--- START ---
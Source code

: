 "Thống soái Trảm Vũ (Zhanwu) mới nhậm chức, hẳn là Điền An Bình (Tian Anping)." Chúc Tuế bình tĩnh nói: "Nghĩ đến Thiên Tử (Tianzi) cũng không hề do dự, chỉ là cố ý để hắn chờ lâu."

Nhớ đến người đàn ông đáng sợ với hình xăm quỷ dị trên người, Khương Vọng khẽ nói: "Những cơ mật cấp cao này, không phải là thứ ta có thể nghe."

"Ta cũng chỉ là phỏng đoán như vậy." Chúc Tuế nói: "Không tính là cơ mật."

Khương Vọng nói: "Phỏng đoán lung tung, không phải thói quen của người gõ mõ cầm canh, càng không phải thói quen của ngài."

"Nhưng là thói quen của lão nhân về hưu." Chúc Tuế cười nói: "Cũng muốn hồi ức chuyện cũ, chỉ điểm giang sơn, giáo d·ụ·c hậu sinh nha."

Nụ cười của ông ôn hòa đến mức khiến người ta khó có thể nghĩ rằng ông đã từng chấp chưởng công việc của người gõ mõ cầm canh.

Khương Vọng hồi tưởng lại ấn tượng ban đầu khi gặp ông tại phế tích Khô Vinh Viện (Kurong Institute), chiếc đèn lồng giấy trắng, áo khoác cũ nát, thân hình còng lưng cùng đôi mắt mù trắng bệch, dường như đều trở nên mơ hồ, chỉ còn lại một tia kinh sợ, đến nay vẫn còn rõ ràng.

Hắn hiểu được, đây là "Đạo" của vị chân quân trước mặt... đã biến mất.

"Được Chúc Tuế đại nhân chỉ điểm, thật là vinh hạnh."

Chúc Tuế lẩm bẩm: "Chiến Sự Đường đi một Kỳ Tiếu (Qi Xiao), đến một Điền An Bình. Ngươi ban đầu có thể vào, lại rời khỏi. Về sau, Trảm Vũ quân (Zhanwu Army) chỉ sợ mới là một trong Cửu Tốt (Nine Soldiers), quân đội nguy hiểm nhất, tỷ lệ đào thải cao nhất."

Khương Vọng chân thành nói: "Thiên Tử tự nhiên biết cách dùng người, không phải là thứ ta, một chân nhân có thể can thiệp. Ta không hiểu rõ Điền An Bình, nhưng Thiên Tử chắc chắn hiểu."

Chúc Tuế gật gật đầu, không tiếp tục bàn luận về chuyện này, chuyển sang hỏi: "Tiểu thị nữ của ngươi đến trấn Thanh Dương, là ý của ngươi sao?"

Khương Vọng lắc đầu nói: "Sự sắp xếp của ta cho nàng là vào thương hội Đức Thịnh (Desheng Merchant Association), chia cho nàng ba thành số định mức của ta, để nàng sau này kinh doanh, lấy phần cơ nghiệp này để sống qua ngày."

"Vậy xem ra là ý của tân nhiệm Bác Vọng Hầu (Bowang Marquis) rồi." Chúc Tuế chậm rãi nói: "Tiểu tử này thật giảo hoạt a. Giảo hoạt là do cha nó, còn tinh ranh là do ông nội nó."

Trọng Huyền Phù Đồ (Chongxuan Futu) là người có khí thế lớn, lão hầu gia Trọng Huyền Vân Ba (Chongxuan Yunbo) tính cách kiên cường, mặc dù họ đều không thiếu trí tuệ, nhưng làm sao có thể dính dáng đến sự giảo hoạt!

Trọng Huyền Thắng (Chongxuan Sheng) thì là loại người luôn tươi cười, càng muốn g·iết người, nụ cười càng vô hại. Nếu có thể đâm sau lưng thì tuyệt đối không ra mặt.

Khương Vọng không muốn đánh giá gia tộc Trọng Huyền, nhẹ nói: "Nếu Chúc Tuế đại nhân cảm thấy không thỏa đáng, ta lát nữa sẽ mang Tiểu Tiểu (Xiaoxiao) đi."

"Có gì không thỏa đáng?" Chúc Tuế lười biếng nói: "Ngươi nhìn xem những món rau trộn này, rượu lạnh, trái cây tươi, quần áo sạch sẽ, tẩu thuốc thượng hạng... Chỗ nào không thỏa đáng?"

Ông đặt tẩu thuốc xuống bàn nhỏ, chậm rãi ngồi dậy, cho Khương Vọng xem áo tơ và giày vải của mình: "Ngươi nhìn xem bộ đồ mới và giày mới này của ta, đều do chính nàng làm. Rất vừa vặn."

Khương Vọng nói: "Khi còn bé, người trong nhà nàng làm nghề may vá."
--- END ---
Task description - Copy down each line in the entries that has the word "phải".

Solution to the problem -
Nhớ đến người đàn ông đáng sợ với hình xăm quỷ dị trên người, Khương Vọng khẽ nói: "Những cơ mật cấp cao này, không phải là thứ ta có thể nghe."
Khương Vọng nói: "Phỏng đoán lung tung, không phải thói quen của người gõ mõ cầm canh, càng không phải thói quen của ngài."
Khương Vọng chân thành nói: "Thiên Tử tự nhiên biết cách dùng người, không phải là thứ ta, một chân nhân có thể can thiệp. Ta không hiểu rõ Điền An Bình, nhưng Thiên Tử chắc chắn hiểu."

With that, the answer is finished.